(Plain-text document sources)
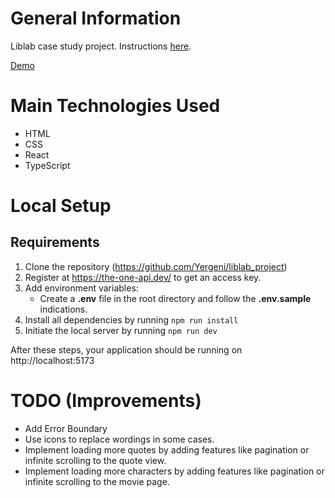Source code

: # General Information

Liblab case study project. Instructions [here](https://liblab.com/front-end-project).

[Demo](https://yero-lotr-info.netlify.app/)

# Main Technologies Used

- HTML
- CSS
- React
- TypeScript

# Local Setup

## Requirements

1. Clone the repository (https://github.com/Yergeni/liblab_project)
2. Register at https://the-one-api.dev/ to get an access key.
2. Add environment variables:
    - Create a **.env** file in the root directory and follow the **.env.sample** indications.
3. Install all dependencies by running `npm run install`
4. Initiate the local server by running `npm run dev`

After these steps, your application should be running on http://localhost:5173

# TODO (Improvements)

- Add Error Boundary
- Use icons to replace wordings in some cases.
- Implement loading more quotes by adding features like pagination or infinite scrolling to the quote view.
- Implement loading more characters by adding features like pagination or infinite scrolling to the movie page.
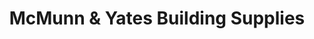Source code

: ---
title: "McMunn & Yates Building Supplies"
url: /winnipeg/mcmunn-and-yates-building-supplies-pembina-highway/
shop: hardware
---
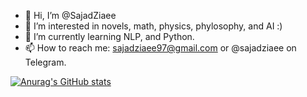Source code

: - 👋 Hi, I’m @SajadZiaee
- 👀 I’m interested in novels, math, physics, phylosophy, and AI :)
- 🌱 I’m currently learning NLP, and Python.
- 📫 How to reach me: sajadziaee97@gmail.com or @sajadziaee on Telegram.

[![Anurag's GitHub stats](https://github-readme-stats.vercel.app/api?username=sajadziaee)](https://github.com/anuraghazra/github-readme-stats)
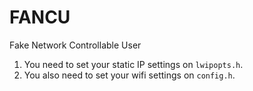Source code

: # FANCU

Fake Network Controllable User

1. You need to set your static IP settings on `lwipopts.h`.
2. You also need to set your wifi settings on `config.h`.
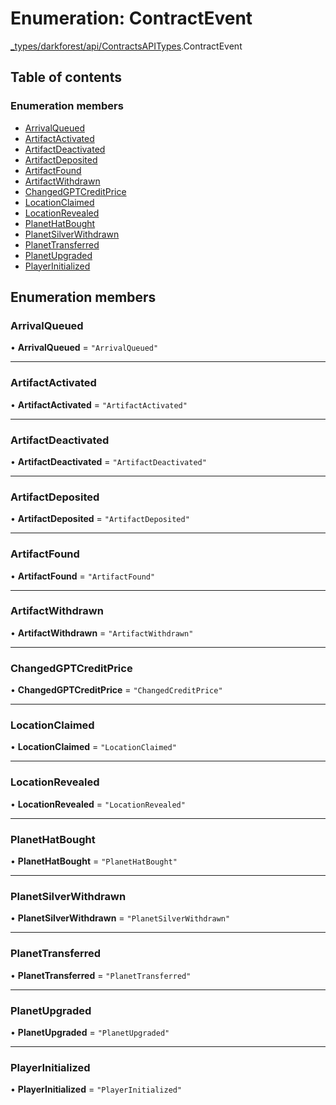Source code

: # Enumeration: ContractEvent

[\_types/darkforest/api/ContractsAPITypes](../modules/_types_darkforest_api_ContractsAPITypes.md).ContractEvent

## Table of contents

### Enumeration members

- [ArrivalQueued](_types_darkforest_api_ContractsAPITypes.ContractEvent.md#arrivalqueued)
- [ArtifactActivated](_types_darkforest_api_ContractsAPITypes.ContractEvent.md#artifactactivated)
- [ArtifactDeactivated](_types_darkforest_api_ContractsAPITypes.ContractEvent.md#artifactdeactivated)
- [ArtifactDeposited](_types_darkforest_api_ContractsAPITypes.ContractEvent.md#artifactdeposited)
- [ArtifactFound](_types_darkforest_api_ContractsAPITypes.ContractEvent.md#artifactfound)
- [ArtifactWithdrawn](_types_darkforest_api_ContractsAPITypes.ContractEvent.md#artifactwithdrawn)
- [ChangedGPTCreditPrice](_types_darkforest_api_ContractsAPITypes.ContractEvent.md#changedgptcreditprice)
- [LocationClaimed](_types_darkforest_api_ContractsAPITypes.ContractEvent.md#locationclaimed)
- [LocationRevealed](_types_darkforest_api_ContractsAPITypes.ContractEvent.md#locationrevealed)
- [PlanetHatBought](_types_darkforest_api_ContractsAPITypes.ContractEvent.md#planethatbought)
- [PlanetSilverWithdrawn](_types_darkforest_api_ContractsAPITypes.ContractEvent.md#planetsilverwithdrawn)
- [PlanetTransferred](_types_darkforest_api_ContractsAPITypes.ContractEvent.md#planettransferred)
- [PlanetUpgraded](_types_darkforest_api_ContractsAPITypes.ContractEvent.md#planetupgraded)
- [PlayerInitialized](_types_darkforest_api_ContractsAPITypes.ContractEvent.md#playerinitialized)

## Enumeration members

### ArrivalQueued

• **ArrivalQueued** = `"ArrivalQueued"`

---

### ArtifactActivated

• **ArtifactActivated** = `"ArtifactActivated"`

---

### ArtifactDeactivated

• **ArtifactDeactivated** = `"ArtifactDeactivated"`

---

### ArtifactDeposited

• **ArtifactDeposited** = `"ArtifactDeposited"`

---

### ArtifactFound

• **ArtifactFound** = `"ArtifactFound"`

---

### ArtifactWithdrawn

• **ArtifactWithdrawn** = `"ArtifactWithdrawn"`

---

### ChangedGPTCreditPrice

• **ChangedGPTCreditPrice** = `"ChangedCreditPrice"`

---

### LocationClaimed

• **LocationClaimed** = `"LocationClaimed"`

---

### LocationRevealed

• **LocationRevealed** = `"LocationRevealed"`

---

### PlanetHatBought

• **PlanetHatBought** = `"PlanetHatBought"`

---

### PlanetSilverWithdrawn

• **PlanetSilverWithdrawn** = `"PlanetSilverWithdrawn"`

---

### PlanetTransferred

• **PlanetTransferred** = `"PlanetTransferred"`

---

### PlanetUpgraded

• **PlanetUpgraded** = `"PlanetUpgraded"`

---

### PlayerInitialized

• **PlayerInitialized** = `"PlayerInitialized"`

---

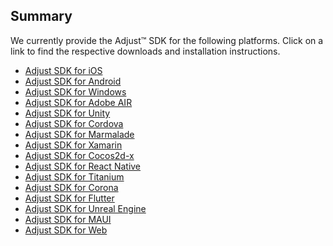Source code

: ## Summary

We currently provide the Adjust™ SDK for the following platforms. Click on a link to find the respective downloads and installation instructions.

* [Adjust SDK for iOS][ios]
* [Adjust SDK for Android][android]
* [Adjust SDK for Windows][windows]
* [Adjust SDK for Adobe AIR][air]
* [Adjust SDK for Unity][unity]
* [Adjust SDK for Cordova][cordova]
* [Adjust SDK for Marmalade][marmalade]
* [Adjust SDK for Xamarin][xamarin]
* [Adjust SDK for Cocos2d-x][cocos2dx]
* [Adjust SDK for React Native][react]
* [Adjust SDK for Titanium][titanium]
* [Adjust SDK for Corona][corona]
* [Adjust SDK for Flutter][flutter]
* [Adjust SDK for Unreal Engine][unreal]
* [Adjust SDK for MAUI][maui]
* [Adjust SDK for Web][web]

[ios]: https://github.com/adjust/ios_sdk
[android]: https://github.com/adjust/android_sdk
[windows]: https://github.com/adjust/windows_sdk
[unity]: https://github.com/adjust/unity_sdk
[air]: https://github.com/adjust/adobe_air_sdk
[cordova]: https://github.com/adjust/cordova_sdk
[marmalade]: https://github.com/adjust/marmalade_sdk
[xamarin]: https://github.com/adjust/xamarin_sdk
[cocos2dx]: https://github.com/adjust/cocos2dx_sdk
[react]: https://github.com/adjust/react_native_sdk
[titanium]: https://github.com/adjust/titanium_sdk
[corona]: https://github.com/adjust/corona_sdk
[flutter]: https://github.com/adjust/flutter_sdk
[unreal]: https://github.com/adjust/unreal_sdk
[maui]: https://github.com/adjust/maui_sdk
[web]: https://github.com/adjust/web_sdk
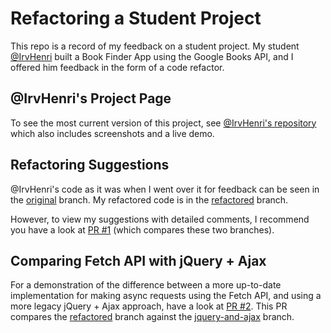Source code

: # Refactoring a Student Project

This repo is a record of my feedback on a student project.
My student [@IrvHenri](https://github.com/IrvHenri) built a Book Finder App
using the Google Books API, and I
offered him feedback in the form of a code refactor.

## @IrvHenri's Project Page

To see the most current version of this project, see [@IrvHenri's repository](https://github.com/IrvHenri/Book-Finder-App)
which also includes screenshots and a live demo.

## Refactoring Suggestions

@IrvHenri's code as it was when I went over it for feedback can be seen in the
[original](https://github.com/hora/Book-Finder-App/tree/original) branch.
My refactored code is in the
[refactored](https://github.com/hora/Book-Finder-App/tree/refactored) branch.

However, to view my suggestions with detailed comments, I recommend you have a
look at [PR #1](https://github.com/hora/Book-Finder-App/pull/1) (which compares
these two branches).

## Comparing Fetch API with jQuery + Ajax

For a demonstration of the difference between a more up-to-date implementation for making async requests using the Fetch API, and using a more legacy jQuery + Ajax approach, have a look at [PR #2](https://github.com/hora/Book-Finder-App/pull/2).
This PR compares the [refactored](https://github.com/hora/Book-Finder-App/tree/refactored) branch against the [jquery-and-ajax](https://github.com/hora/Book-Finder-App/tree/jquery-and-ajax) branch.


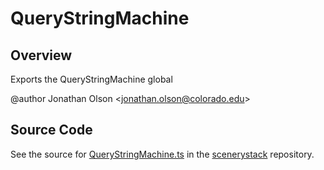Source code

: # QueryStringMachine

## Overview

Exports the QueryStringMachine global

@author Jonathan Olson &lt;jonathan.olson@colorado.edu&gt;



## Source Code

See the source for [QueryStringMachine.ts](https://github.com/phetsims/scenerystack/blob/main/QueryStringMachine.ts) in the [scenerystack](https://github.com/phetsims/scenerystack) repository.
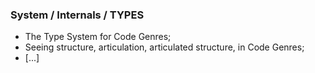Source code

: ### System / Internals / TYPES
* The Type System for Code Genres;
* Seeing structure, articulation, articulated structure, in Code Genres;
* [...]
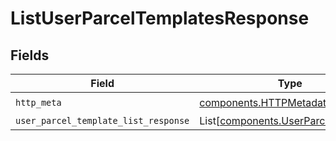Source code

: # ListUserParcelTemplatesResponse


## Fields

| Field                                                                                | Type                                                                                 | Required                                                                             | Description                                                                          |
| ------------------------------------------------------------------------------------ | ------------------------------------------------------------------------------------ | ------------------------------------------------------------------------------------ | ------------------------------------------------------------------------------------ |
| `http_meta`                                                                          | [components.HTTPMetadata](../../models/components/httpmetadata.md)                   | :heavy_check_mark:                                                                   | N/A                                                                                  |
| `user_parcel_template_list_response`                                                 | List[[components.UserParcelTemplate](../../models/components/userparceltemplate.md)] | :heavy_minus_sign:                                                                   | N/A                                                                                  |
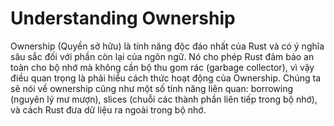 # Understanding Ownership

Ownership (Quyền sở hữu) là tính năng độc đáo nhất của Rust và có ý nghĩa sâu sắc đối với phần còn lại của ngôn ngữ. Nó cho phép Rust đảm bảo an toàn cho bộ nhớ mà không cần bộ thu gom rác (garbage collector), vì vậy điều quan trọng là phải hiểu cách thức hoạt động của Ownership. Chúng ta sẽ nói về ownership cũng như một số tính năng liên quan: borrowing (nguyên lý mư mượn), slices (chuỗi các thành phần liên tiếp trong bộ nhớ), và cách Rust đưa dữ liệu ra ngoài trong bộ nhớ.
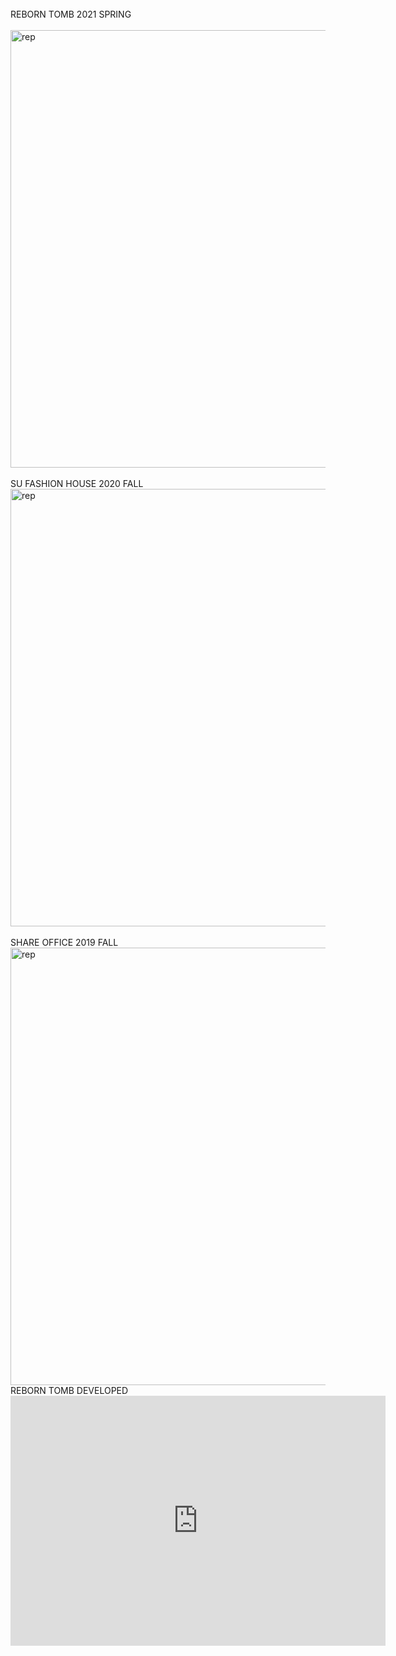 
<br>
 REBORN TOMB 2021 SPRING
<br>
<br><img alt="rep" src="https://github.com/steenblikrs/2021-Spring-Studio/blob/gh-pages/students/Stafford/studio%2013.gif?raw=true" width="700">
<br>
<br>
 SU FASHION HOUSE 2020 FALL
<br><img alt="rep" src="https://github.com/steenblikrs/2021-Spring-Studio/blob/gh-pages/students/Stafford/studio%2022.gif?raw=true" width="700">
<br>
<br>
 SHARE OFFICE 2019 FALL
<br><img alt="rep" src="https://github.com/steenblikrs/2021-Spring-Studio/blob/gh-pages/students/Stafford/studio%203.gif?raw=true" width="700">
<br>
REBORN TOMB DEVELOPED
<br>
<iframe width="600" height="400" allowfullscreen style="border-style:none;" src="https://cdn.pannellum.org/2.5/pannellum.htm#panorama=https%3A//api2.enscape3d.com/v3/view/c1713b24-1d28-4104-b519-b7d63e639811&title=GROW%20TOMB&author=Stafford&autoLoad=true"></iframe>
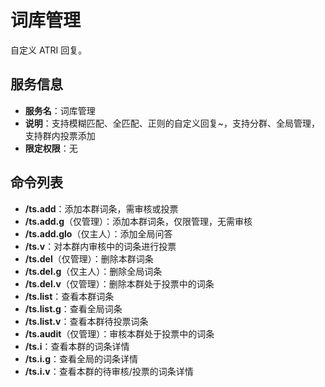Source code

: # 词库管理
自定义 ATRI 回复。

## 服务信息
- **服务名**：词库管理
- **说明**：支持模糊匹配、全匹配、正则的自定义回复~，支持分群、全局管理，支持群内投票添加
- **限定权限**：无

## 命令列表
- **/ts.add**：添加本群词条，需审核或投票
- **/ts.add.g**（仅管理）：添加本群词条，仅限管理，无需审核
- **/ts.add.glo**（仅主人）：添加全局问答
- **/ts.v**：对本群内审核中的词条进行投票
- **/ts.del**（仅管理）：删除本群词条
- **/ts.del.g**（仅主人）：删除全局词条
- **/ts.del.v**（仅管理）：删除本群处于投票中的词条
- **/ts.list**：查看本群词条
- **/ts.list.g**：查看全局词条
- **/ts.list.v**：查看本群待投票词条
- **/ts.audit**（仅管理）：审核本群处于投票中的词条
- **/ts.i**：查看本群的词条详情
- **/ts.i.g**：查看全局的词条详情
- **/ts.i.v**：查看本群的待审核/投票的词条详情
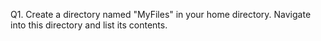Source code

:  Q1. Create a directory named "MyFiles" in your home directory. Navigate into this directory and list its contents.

Assignment - Looking at the entries above, state the number of lines that contain "pages" and add nothing more.

Result for this exercise - 3